Une nouvelle révolution dans nos mobiles destinées rouvrit aux victimes du Directoire le chemin de leur patrie M. de Fontanes se hâta d'y rentrer. Deux ans d'intervalle avaient changé la France. Un pouvoir oppresseur et méprisé s'était évanoui devant l'éclat d'une fortune nouvelle. L'insupportable horreur des derniers temps, la fatigue d'une si longue instabilité, l'ascendant de la force et la dangereuse popularité de la victoire, tout, dans ce moment, livrait la France au bras puissant assez hardi pour la saisir. Il semblait aux yeux éblouis de la foule qu'on allait commencer une époque de réparation et de repos, où la fidélité même ne perdait pas ses espérances. Les proscriptions avaient cessé. Les exilés de toutes les époques revoyaient leur patrie; les bons citoyens étaient tranquilles; les temples étaient rouverts. Plusieurs actes d'une politique habile, quelque bien accompli, beaucoup d'illusions répandues, la dissimulation de Cromwell, et peut-être les promesses de Monk concouraient à séduire et à calmer la France.
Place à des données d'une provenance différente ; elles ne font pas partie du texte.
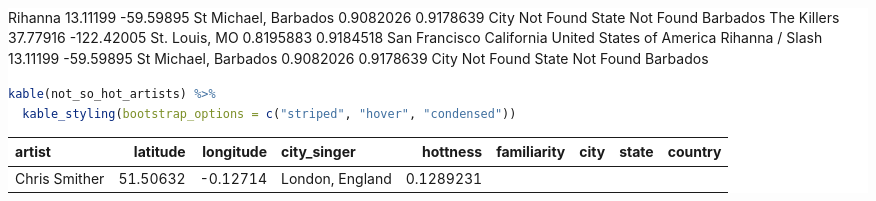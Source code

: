   </tr>
  <tr>
   <td style="text-align:left;"> Rihanna </td>
   <td style="text-align:right;"> 13.11199 </td>
   <td style="text-align:right;"> -59.59895 </td>
   <td style="text-align:left;"> St Michael, Barbados </td>
   <td style="text-align:right;"> 0.9082026 </td>
   <td style="text-align:right;"> 0.9178639 </td>
   <td style="text-align:left;"> City Not Found </td>
   <td style="text-align:left;"> State Not Found </td>
   <td style="text-align:left;"> Barbados </td>
  </tr>
  <tr>
   <td style="text-align:left;"> The Killers </td>
   <td style="text-align:right;"> 37.77916 </td>
   <td style="text-align:right;"> -122.42005 </td>
   <td style="text-align:left;"> St. Louis, MO </td>
   <td style="text-align:right;"> 0.8195883 </td>
   <td style="text-align:right;"> 0.9184518 </td>
   <td style="text-align:left;"> San Francisco </td>
   <td style="text-align:left;"> California </td>
   <td style="text-align:left;"> United States of America </td>
  </tr>
  <tr>
   <td style="text-align:left;"> Rihanna / Slash </td>
   <td style="text-align:right;"> 13.11199 </td>
   <td style="text-align:right;"> -59.59895 </td>
   <td style="text-align:left;"> St Michael, Barbados </td>
   <td style="text-align:right;"> 0.9082026 </td>
   <td style="text-align:right;"> 0.9178639 </td>
   <td style="text-align:left;"> City Not Found </td>
   <td style="text-align:left;"> State Not Found </td>
   <td style="text-align:left;"> Barbados </td>
  </tr>
</tbody>
</table>



```r
kable(not_so_hot_artists) %>% 
  kable_styling(bootstrap_options = c("striped", "hover", "condensed"))
```

<table class="table table-striped table-hover table-condensed" style="margin-left: auto; margin-right: auto;">
 <thead>
  <tr>
   <th style="text-align:left;"> artist </th>
   <th style="text-align:right;"> latitude </th>
   <th style="text-align:right;"> longitude </th>
   <th style="text-align:left;"> city_singer </th>
   <th style="text-align:right;"> hottness </th>
   <th style="text-align:right;"> familiarity </th>
   <th style="text-align:left;"> city </th>
   <th style="text-align:left;"> state </th>
   <th style="text-align:left;"> country </th>
  </tr>
 </thead>
<tbody>
  <tr>
   <td style="text-align:left;"> Chris Smither </td>
   <td style="text-align:right;"> 51.50632 </td>
   <td style="text-align:right;"> -0.12714 </td>
   <td style="text-align:left;"> London, England </td>
   <td style="text-align:right;"> 0.1289231 </td>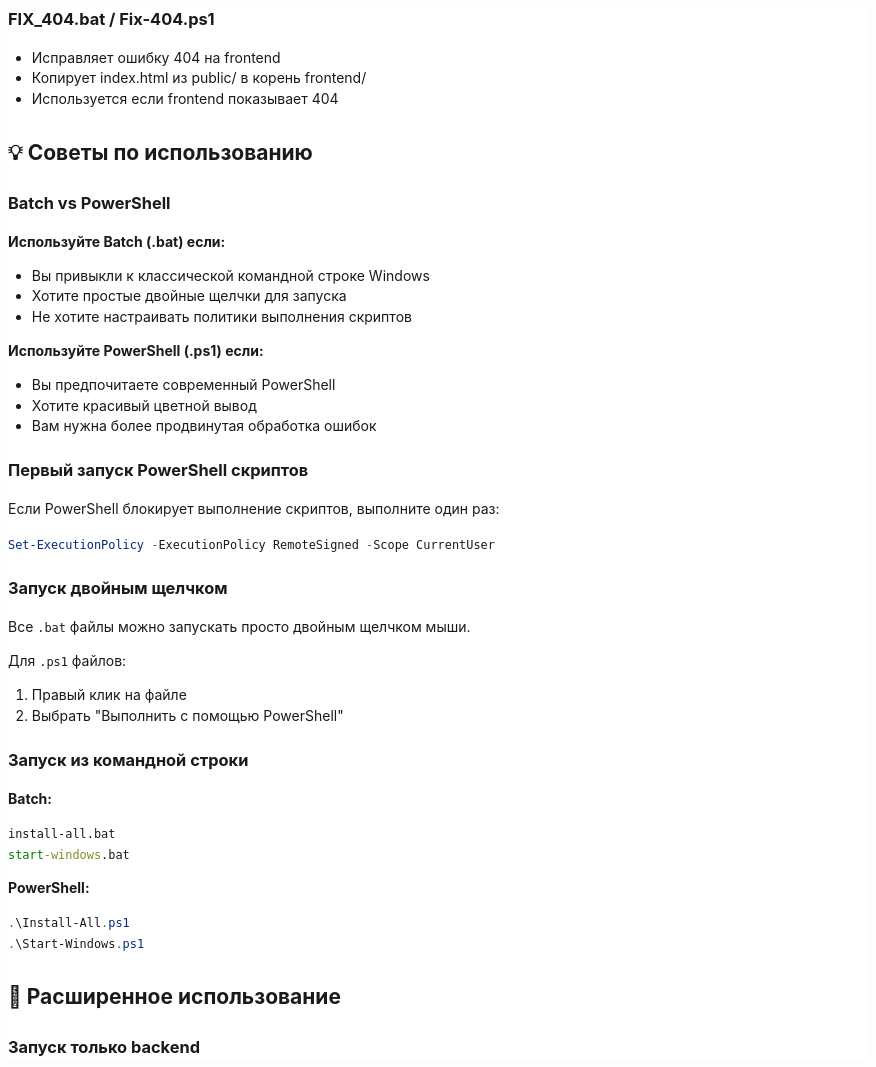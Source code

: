 ### FIX_404.bat / Fix-404.ps1
- Исправляет ошибку 404 на frontend
- Копирует index.html из public/ в корень frontend/
- Используется если frontend показывает 404

## 💡 Советы по использованию

### Batch vs PowerShell

**Используйте Batch (.bat) если:**
- Вы привыкли к классической командной строке Windows
- Хотите простые двойные щелчки для запуска
- Не хотите настраивать политики выполнения скриптов

**Используйте PowerShell (.ps1) если:**
- Вы предпочитаете современный PowerShell
- Хотите красивый цветной вывод
- Вам нужна более продвинутая обработка ошибок

### Первый запуск PowerShell скриптов

Если PowerShell блокирует выполнение скриптов, выполните один раз:

```powershell
Set-ExecutionPolicy -ExecutionPolicy RemoteSigned -Scope CurrentUser
```

### Запуск двойным щелчком

Все `.bat` файлы можно запускать просто двойным щелчком мыши.

Для `.ps1` файлов:
1. Правый клик на файле
2. Выбрать "Выполнить с помощью PowerShell"

### Запуск из командной строки

**Batch:**
```cmd
install-all.bat
start-windows.bat
```

**PowerShell:**
```powershell
.\Install-All.ps1
.\Start-Windows.ps1
```

## 🔧 Расширенное использование

### Запуск только backend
C'est à cette époque mémorable que M. de Fontanes, sur lequel pesait encore une demi-proscription, fut tout à coup tiré de la retraite pour prononcer dans une solennité publique l'éloge de Washington. Je ne chercherai pas, Messieurs, si, en célébrant la mémoire de ce vain

queur désintéressé, de ce général soumis aux lois, le consul ambitieux qui s'élevait alors en France n'avait pas voulu s'envelopper d'une gloire étrangère, et couvrir ses desseins sous un faux enthousiasme pour des vertus modestes qu'il se promettait de ne pas imiter. Quelle que fût cette pensée secrète, la mission de l'orateur était belle; et M. de Fontanes y porta son éloquence et la dignité de son caractère. Tandis que les plus odieux souvenirs étaient encore puissants et armés, il ne craignit pas de les flétrir, en rappelant avec une juste indignation ces pompes barbares et récentes, où l'on prodiguait le mépris à de grandes ruines, et la calomnie à des tombeaux. Il peignit avec force et simplicité la grande âme de Washington, héros qui fut un sage. Il parla dignement des nouveaux et immortels trophées de la France; mais il ne méconnut aucune autre gloire, ni surtout aucune adversité. Dans ce discours l'éloge même de la puissance devenait un conseil de bien user de la fortune. C'était un nouveau langage, dont la justesse et la dignité semblaient inspirer, et marquer par les expressions mêmes ce retour salutaire à toutes les idées sociales, qui fit d'abord l'espoir et la sécurité de la France.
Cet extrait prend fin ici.